While Wheatley has the least experience at safety, Brown said his instincts have put him in a position to succeed despite the position switch this offseason.
"His instincts, I like to say he reminds me a lot of myself," he said. "Very instinctive player. The most important piece, he plays with passion. He goes out there and he plays hard and he lets his instincts just flow. And I think that causes him to run into a lot of plays and make a lot of plays for us. That's why he's been great so far."
The redshirt freshman played in four games at cornerback last season, preserving a year of eligibility with a redshirt, and is now taking with him the skills he learned at corner, according to cornerbacks coach and associate head coach Terry Smith.
"He's been fantastic," Smith said. "Zakee has elite ball skills.
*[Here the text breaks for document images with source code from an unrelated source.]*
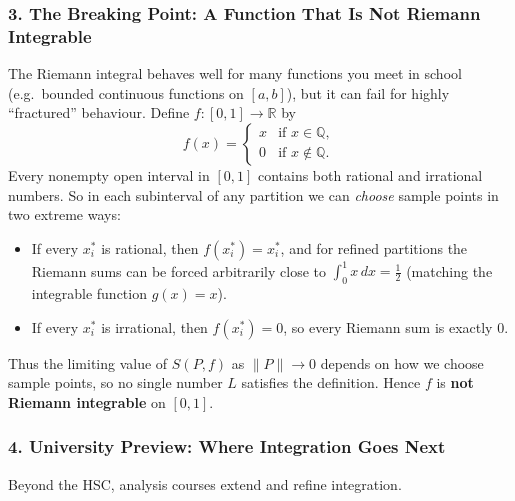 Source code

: \subsubsection*{3. The Breaking Point: A Function That Is Not Riemann Integrable}

The Riemann integral behaves well for many functions you meet in school (e.g.\ bounded continuous functions on $[a,b]$), but it can fail for highly ``fractured'' behaviour. Define $f \colon [0,1] \to \mathbb{R}$ by
\[
  f(x) =
  \begin{cases}
    x & \text{if $x \in \mathbb{Q}$}, \\
    0 & \text{if $x \notin \mathbb{Q}$}.
  \end{cases}
\]
Every nonempty open interval in $[0,1]$ contains both rational and irrational numbers. So in each subinterval of any partition we can \emph{choose} sample points in two extreme ways:
\begin{itemize}[leftmargin=*]
  \item If every $x_i^*$ is rational, then $f(x_i^*) = x_i^*$, and for refined partitions the Riemann sums can be forced arbitrarily close to $\int_0^1 x\,dx = \frac{1}{2}$ (matching the integrable function $g(x)=x$).
  \item If every $x_i^*$ is irrational, then $f(x_i^*) = 0$, so every Riemann sum is exactly $0$.
\end{itemize}
Thus the limiting value of $S(P,f)$ as $\|P\| \to 0$ depends on how we choose sample points, so no single number $L$ satisfies the definition. Hence $f$ is \textbf{not Riemann integrable} on $[0,1]$.

\subsubsection*{4. University Preview: Where Integration Goes Next}

Beyond the HSC, analysis courses extend and refine integration.

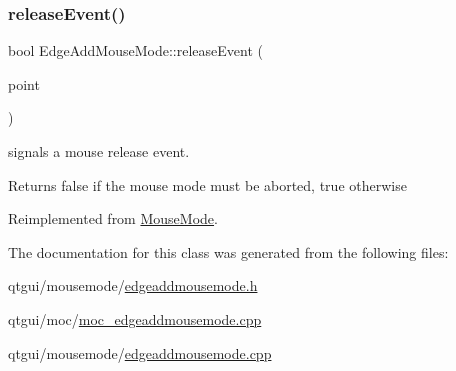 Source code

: \subsubsection{\texorpdfstring{releaseEvent()}{releaseEvent()}}
{\footnotesize\ttfamily bool Edge\+Add\+Mouse\+Mode\+::release\+Event (\begin{DoxyParamCaption}\item[{const Q\+PointF \&}]{point }\end{DoxyParamCaption})\hspace{0.3cm}{\ttfamily [virtual]}}



signals a mouse release event. 

\begin{DoxyReturn}{Returns}
false if the mouse mode must be aborted, true otherwise 
\end{DoxyReturn}


Reimplemented from \mbox{\hyperlink{class_mouse_mode_a9515661d7c29ab234b7e70d0fe7e5db0}{Mouse\+Mode}}.



The documentation for this class was generated from the following files\+:\begin{DoxyCompactItemize}
\item 
qtgui/mousemode/\mbox{\hyperlink{edgeaddmousemode_8h}{edgeaddmousemode.\+h}}\item 
qtgui/moc/\mbox{\hyperlink{moc__edgeaddmousemode_8cpp}{moc\+\_\+edgeaddmousemode.\+cpp}}\item 
qtgui/mousemode/\mbox{\hyperlink{edgeaddmousemode_8cpp}{edgeaddmousemode.\+cpp}}\end{DoxyCompactItemize}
He has a knack to find the football. He did a nice job at corner in the fall for us and we moved him over to safety. He's making the adjustment well. ... The guy just has a tremendous ability to find the football and those guys, they tend to play for a long time."
Focus on quarterback development: Penn State has a quarterback room deep in talent but not experience, and part of the goal this spring was ensuring the youth in the room got enough reps. With a depleted offensive line, however, that was increasingly difficult for head coach James Franklin and his staff.
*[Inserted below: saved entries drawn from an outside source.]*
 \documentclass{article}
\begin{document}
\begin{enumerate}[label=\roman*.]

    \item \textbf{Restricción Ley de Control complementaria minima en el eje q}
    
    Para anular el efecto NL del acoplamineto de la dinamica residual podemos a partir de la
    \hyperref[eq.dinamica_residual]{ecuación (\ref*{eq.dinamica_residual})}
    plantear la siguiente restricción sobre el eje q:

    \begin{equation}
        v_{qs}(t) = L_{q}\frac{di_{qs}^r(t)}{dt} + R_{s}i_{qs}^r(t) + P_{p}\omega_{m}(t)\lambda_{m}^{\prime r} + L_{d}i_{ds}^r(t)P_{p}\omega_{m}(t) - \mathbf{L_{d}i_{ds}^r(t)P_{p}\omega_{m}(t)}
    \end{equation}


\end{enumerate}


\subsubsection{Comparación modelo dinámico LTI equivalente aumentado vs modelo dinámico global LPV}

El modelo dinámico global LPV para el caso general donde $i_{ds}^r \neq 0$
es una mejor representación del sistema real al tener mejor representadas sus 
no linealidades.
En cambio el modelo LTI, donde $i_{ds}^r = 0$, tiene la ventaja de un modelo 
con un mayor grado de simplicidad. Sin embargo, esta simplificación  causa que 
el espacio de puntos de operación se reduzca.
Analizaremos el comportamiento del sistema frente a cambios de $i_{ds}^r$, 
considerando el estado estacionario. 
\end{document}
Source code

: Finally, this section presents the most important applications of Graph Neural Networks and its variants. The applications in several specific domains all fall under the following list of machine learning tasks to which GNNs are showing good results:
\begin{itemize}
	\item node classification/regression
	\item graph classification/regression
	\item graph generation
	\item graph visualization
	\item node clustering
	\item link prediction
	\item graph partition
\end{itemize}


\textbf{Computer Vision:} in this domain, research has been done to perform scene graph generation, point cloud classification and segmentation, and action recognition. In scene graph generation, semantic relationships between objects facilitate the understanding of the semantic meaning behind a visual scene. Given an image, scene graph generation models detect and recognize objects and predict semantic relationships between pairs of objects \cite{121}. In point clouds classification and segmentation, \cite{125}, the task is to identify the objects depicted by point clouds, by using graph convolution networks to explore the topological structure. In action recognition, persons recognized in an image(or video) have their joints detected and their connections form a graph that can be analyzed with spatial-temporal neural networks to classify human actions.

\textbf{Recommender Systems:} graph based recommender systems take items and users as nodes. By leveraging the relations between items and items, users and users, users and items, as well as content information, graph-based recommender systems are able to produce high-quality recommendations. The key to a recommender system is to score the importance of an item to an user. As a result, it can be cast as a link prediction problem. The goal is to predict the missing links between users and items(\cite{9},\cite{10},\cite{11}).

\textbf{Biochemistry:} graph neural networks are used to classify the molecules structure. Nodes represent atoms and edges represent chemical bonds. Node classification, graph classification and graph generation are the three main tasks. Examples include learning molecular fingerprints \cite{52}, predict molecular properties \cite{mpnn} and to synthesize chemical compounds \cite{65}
They were able to get players reps against coverage, but not necessarily in full team situations as often as they'd want.
"With our o-line situation (quarterback reps) are challenging," Franklin said. "We've been able to get the guys a bunch of skelly reps, but not enough team reps."
That led to the team shutting redshirt senior starting quarterback Sean Clifford down for portions of practice.
Him sitting out opened the door for the younger quarterbacks to get extra work and feel more comfortable within the offense.
"So really the last two practices we shut Sean down, not out of the entire practice, but out of periods of the practice, to allow the three other quarterbacks to get more team reps," Franklin said. "With an offensive line, with protection calls and those types of things. I think that's been really valuable."
The reps have given one of the young QBs — freshman and former five-star quarterback Drew Allar — the chance to show what he can do from a talent perspective. He didn't disappoint Brown, who's been impressed with his natural ability as a passer throughout the spring.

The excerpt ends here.